Last year was the year of growing pains within this household of three strong-willed adults. However, it seemed I was the one called on the carpet time after time. The big one was my character being questioned and being told I was selfish. When I thought the whole time that was the idea of moving down here was to concentrate on myself for once. But, as everything that sounds too good to be true, it is.
The Nephew hasn’t worked since May of 2017. No sooner did I get here it seemed that he lost his job. Pretty convenient, if you ask me. Not only that, I paid nearly double the rent he did. Was pretty shocked when I learned this. But, when he lost his job, it fell upon me to cover his cost of rent. I didn’t want to at all! But, the whole ship would have sunk had I not. So … since May, I have been giving all but $200 of my whole disability check to cover the cost of rent, and that still leaves us with a $100 left for Sis to pick up. I’m sure if she thought she could get away with it, she would ask me to hand over my whole check.
This whole time I have been paying so much out of my check to keep a roof over our heads, my personal bills have suffered. Because I haven’t been able to make even the minimum payments. So, my creditworthiness is shot out of the water. But, that’s okay … because no one else in the house has credit either, as Sis likes to remind me. As if that makes me feel better. Would be nice if one of us did … or not. Who am I? I know nothing.
Before the Nephew moved to Florida, he needed to be spotted some money to get here. So, I helped him out with a few hundred bucks to get him from point A to point B. Because the words, “I’ll pay you back” were never spoken, I wasn’t to expect to see any of that back.

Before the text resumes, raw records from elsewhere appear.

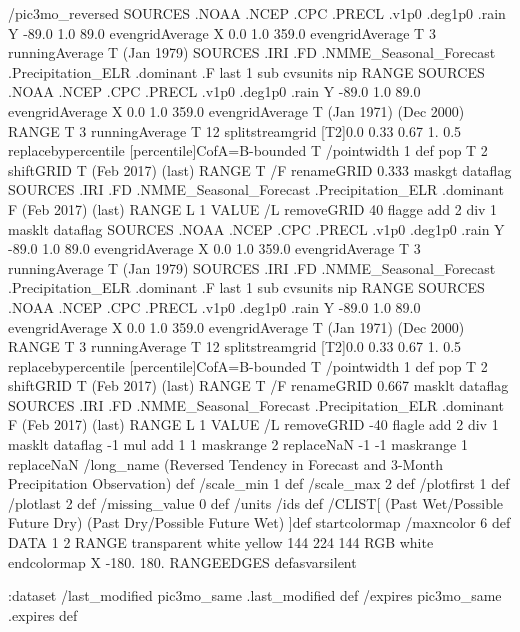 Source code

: \begin{ingrid}
/pic3mo_reversed {
 SOURCES .NOAA .NCEP .CPC .PRECL .v1p0 .deg1p0 .rain
  Y -89.0 1.0 89.0 evengridAverage
  X 0.0 1.0 359.0 evengridAverage
  T 3 runningAverage
  T (Jan 1979) SOURCES .IRI .FD .NMME_Seasonal_Forecast .Precipitation_ELR .dominant .F last 1 sub cvsunits nip RANGE
  SOURCES .NOAA .NCEP .CPC .PRECL .v1p0 .deg1p0 .rain
   Y -89.0 1.0 89.0 evengridAverage
   X 0.0 1.0 359.0 evengridAverage
   T (Jan 1971) (Dec 2000) RANGE
   T 3 runningAverage
   T 12 splitstreamgrid
   [T2]0.0 0.33 0.67 1. 0.5 replacebypercentile
   [percentile]CofA=B-bounded
  T
   /pointwidth 1 def
   pop
  T 2 shiftGRID
  T (Feb 2017) (last) RANGE
  T /F renameGRID
  0.333 maskgt
  dataflag
  SOURCES .IRI .FD .NMME_Seasonal_Forecast .Precipitation_ELR .dominant
   F (Feb 2017) (last) RANGE
   L 1 VALUE
   /L removeGRID
   40 flagge
   add
  2 div
  1 masklt
  dataflag
  SOURCES .NOAA .NCEP .CPC .PRECL .v1p0 .deg1p0 .rain
   Y -89.0 1.0 89.0 evengridAverage
   X 0.0 1.0 359.0 evengridAverage
   T 3 runningAverage
   T (Jan 1979) SOURCES .IRI .FD .NMME_Seasonal_Forecast .Precipitation_ELR .dominant .F last 1 sub cvsunits nip RANGE
  SOURCES .NOAA .NCEP .CPC .PRECL .v1p0 .deg1p0 .rain
    Y -89.0 1.0 89.0 evengridAverage
    X 0.0 1.0 359.0 evengridAverage
    T (Jan 1971) (Dec 2000) RANGE  
    T 3 runningAverage
    T 12 splitstreamgrid
    [T2]0.0 0.33 0.67 1. 0.5 replacebypercentile
    [percentile]CofA=B-bounded
   T
    /pointwidth 1 def
    pop
   T 2 shiftGRID
   T (Feb 2017) (last) RANGE
   T /F renameGRID
   0.667 masklt
   dataflag
   SOURCES .IRI .FD .NMME_Seasonal_Forecast .Precipitation_ELR .dominant
    F (Feb 2017) (last) RANGE 
    L 1 VALUE
    /L removeGRID
    -40 flagle
    add
   2 div
   1 masklt
   dataflag
   -1 mul
   add
  1 1 maskrange
  2 replaceNaN
  -1 -1 maskrange
  1 replaceNaN
  /long_name (Reversed Tendency in Forecast and 3-Month Precipitation Observation) def
  /scale_min 1 def
  /scale_max 2 def
  /plotfirst 1 def
  /plotlast 2 def
  /missing_value 0 def
  /units /ids def
  /CLIST[ (Past Wet/Possible Future Dry) (Past Dry/Possible Future Wet) ]def
  startcolormap
    /maxncolor 6 def
    DATA
    1 2 RANGE
    transparent white yellow 144
         224 144 RGB
         white endcolormap
 X -180. 180. RANGEEDGES
} defasvarsilent

:dataset
/last_modified pic3mo_same .last_modified def
/expires pic3mo_same .expires def
\end{ingrid}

But, since I borrowed $25 from him and uttered those 4 words to him, my character was brought into question. I brought up the amount of money I gave him and told him that I just assumed we were good because I felt he owed me. But, no … that is not how he saw it at all. I was the one that uttered those words and needed to make good. Nope … ain’t going out like that!
Tonight, I overhear their conversation about how he thinks that I am expecting to be paid back by him for helping out as I have been and paying this extra money for keeping the place going. Now, he and I have had a face to face conversation about this very subject. I’ve explained why I feel I should be paid back, at the very least, partially. I’m not expecting every dime I’ve put in to help back. I have even gone as far as to tell him I would much rather see us all putting a down payment on a dependable vehicle since we only have the one. A damn face to face convo, and he’s trying to sell Sis on the concept that I’m expecting every dime back? Needless to say, this grated on every last nerve I’ve got left. That’s really putting it mildly. I have put forth $700 dollars towards rent all but one month since May and the extra $200 that didn’t go toward rent the one month went right back into the household for goods that were needed for keeping up. Not to mention the $350 that he owed me for helping him out … I put $150 of that back into the household because it was needed. Who’s being selfish now?
Seriously feel that Sis and I would be good for one another here in the house if it weren’t for him being here. He’s actually told her not long after I moved in that he felt I was trying to “sabotage” him. Just how in the world am I to do this? And for what purpose would this serve? I have absolutely no clue where this thinking comes from nor why he would feel this way at all. I loathe living this way! I genuinely feel like I don’t belong here and that I need to get out of here like I did last year. Just when I thought we had put all this behind us and moved on. It’s not behind us at all!